It’s Monday, and I’m writing this blog post at the train station after having walked here from the house. I did a bit of working up to the trek over the weekend, walking about four miles wearing my boots on Saturday (and getting a modest sunburn in the process), then a shorter distance yesterday, wearing lighter shoes, all to try to counteract some possible deconditioning. It seems to have worked at least to some extent, because I was able to walk the whole way this morning without stopping to rest.
Of course, it’s possible, in principle, that my preparations over the weekend were of no help whatsoever. It’s even possible (in principle) that I would have found it easier to walk this morning if I had not prepared at all. However, given what I know about the nature of adaptive physiology in humans (and humanoid creatures like me), I give both of those possibilities fairly low credence.
I downloaded the MS Word app onto my smartphone over the weekend, hoping that thereby I will make it easier to work on my fiction even if I don’t bring my laptop computer with me. The app is linked to my OneDrive account, as is the program on my computer, so I can use the phone to write and update not just Extra Body but also, if I so choose, Outlaw’s Mind or even The Dark Fairy and the Desperado. I think no one is interested in having me work on either of those stories (possibly ever again), but please, correct me if I’m wrong.
I am considering changing my blogging pattern, especially if I can keep up my regimen of walking to (and also, at least part of the time, from) the train station. I plan to cut back on the blogging to Tuesdays, Thursdays, and on the Saturdays on which I work, which will be every other Saturday. That way, I’ll keep getting at least some new fiction writing done three days a week. Thursday and Friday (also Wednesday, if I recall) of last week, I got no work done on my new short story once I’d written my extremely gloomy blog posts.

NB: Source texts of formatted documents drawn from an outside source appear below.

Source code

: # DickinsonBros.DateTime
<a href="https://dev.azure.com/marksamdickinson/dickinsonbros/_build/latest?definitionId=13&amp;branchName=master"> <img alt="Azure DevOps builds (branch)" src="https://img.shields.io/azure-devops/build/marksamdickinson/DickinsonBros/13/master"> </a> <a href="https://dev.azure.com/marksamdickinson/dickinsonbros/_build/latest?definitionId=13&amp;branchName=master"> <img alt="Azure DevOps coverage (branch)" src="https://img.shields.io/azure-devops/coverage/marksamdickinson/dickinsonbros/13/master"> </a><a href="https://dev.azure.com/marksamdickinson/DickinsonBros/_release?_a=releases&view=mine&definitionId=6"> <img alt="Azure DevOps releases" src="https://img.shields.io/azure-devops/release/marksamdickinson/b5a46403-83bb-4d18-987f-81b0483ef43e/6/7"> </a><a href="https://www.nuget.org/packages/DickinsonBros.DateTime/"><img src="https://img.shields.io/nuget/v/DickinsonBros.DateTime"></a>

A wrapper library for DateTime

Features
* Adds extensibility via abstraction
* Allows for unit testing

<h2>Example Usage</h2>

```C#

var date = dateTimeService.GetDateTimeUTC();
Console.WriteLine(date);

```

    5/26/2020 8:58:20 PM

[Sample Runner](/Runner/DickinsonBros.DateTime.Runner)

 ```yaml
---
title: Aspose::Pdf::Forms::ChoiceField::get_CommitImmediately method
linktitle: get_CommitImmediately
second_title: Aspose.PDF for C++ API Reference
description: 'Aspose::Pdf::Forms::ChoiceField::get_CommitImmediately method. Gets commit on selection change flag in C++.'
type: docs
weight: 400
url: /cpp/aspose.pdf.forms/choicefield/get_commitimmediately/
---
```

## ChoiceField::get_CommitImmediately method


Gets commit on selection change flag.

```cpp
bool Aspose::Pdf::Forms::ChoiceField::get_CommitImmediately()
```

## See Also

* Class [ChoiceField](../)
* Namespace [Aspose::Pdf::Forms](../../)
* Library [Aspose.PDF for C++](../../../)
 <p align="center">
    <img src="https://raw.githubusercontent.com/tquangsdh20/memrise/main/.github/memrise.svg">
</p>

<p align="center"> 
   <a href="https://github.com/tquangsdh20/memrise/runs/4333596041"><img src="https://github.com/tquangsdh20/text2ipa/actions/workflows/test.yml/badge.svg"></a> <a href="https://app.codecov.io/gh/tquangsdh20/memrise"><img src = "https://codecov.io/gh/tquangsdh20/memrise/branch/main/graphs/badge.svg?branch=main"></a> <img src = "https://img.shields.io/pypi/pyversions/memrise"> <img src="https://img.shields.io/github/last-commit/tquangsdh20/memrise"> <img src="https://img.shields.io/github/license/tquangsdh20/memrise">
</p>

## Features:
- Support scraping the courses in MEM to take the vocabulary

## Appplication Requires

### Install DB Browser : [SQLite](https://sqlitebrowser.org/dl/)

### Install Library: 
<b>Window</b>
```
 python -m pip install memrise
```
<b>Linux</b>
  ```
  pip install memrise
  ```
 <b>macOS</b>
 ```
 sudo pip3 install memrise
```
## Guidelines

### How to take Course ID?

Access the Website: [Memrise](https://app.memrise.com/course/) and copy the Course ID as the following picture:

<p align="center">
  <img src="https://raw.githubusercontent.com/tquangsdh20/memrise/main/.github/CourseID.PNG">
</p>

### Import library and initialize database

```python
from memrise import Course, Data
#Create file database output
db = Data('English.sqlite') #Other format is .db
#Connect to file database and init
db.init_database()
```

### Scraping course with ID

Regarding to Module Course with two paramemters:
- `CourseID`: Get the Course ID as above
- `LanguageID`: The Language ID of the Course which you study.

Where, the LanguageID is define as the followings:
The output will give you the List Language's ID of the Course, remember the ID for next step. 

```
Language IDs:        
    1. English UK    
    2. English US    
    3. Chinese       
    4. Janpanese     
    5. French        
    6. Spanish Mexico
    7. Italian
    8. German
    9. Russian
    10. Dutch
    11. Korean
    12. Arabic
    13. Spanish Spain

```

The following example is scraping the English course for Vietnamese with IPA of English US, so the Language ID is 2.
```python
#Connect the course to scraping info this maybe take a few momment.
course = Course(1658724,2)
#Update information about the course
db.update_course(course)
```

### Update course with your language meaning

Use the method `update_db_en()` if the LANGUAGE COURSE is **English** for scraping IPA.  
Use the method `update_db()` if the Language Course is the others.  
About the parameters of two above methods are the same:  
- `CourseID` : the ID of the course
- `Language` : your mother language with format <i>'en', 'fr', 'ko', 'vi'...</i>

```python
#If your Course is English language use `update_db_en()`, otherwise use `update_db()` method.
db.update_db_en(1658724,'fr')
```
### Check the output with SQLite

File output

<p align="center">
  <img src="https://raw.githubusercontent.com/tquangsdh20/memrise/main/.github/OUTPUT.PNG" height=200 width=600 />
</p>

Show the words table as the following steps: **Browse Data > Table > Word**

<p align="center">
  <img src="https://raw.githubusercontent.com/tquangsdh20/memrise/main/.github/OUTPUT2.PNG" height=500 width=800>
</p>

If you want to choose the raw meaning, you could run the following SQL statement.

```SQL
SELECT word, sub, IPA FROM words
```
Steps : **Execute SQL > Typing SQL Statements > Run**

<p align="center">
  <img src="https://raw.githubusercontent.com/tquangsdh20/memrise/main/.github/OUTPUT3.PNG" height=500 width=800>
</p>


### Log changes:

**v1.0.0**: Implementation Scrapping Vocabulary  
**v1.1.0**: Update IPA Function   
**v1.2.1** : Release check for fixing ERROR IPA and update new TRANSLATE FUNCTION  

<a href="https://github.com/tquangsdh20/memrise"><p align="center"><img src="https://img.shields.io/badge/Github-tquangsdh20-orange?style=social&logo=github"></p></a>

Much of this, like other plans, depends on me getting a minimally tolerable amount of sleep. My sleep was still fragmented quite a lot this weekend, but I took two Benadryl tablets on Friday night and one and a half on Saturday night, so I slept relatively well, at least for me. The Benadryl has unpleasant ill-effects on my ability to concentrate, so I took none last night.
Interestingly enough (to me, anyway) the time adjustment this weekend was somewhat useful. When I started waking up on Sunday, quite early even after the Benadryl, I looked at the computer clock and thought that, well, at least I wasn’t waking up too early. Of course then I looked at the microwave clock and realized that it was “spring forward”* time, and I was waking up really quite early for a Sunday, especially after 1.5 Benadryl.
Still, given the shifted time, that particular “early” isn’t quite as early relative to everyone else as it might have otherwise been. I still started waking up well before my intended time to get up this morning, but not as much before it as it would have been before the “time change”.
I’m hoping that the walking and such will help me be prone to rest (or supine to rest depending on how I lie down, ha ha) a little better. I think a lot of what prevents me from being able to do what I mean to do a lot of the time is my lack of sleep. If I can manage to improve that, things may seem better.
I remember, when I was young and even more foolish than I am now, I used to wish I didn’t need to sleep, or at least not to sleep much, envying the people I’d heard of‒truthfully or not‒who didn’t need to sleep as much as others. I didn’t quite recognize that I was already beginning to be that way, myself. After a certain age, I was almost always the first person to get up in the morning at home, and even when my friends and I would stay up very late, I was almost always the first of us to awaken.
Sleep doesn’t actually feel enjoyable or even pleasant to me. It’s not something to which I look forward; there’s no reward sensation associated with it, and if anything it is filled with stress and tension, partly my dread of how early I’ll awaken and how tired (but not sleepy) I’ll feel when I wake up.
I know there are people who really like and enjoy sleep. I am not one of them. I simply become tired, and that’s unpleasant, and so I go to bed and go to sleep, and eventually start to wake up, usually not feeling good, not feeling rested, but feeling perhaps a bit less tired than I had‒though not always.
The only time I ever enjoyed the prospect of going to sleep and felt good going to sleep was when I was on Paxil for depression. Unfortunately, that came with a host of side effects that made it not a great answer for me and my depression. But it was interesting to have the subjective experience of looking forward to sleep and really feeling good about the prospect. Weird, isn’t it?
All right, that’s enough for now. I’ll write another post tomorrow, and hopefully I’ll have had a tolerable amount of rest and so won’t be too depressed. Then, maybe, Wednesday I’ll just write fiction. I guess we’ll see.
*It’s annoying that the new paradigm for “Daylight Savings Time” is set to have the jump back forward so early, because now the mnemonic “spring forward, fall back” is technically inaccurate, because it’s not spring yet for more another week and a half. If they’re going to squeeze the time change in so close together, why don’t they just get rid of it completely? It doesn’t actually change time, after all. Within any given inertial reference frame, time is conserved; gaining an hour now entails losing an hour later.